Data in this exercise:
-----

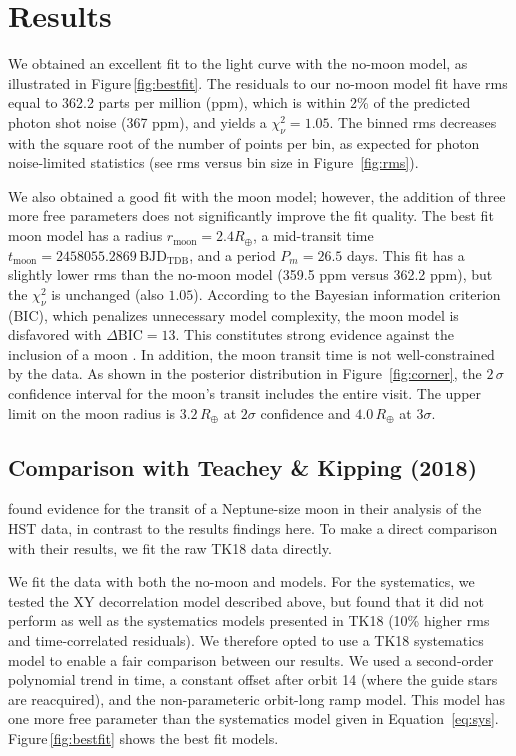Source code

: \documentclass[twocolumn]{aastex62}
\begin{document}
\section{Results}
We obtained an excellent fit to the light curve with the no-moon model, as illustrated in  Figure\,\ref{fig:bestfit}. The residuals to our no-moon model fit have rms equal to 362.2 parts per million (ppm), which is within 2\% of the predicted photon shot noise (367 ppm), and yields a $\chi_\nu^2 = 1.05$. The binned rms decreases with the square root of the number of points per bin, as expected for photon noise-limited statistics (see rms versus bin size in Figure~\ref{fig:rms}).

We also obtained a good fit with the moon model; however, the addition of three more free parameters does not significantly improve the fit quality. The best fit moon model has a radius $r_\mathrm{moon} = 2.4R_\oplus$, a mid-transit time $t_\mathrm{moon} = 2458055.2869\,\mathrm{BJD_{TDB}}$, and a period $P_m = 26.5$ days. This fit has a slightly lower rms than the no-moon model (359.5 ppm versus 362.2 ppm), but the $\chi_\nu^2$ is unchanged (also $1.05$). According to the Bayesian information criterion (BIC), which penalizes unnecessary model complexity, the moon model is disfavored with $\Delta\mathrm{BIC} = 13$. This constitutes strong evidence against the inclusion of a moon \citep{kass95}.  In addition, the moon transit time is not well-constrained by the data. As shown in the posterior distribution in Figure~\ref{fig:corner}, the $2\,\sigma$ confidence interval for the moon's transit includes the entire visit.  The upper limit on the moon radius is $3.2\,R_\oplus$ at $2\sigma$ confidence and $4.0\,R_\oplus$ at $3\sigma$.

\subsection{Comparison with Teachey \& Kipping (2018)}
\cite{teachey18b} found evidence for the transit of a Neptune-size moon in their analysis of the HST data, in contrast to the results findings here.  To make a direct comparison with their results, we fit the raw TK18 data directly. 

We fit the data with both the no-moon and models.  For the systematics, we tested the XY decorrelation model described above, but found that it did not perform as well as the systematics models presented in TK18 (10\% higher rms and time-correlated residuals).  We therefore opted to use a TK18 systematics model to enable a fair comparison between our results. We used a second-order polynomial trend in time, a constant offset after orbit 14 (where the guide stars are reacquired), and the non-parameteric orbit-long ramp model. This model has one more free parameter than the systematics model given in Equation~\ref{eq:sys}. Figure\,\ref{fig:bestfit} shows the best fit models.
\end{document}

-----

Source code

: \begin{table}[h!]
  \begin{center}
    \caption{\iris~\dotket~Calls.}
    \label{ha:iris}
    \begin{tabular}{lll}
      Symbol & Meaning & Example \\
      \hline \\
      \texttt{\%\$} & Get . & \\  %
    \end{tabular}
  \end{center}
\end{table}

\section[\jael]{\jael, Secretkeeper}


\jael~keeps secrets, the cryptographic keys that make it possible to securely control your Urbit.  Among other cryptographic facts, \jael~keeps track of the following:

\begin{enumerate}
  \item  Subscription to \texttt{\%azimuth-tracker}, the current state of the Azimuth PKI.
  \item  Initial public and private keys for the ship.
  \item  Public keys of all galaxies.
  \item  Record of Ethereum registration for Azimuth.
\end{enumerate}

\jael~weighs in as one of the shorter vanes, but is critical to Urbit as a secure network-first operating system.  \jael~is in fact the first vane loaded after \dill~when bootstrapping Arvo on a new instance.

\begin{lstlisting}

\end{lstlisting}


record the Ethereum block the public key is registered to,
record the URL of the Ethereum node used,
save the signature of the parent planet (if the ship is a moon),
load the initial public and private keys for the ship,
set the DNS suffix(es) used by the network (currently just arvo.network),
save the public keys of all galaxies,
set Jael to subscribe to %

-----

What you are asked to do:
Your answer should consist solely of the lines above from the line with "for the ship." to the line with "set Jael to subscribe to %", both included, reproduced exactly.

Task solution:
  \item  Initial public and private keys for the ship.
  \item  Public keys of all galaxies.
  \item  Record of Ethereum registration for Azimuth.
\end{enumerate}

\jael~weighs in as one of the shorter vanes, but is critical to Urbit as a secure network-first operating system.  \jael~is in fact the first vane loaded after \dill~when bootstrapping Arvo on a new instance.

\begin{lstlisting}

\end{lstlisting}


record the Ethereum block the public key is registered to,
record the URL of the Ethereum node used,
save the signature of the parent planet (if the ship is a moon),
load the initial public and private keys for the ship,
set the DNS suffix(es) used by the network (currently just arvo.network),
save the public keys of all galaxies,
set Jael to subscribe to %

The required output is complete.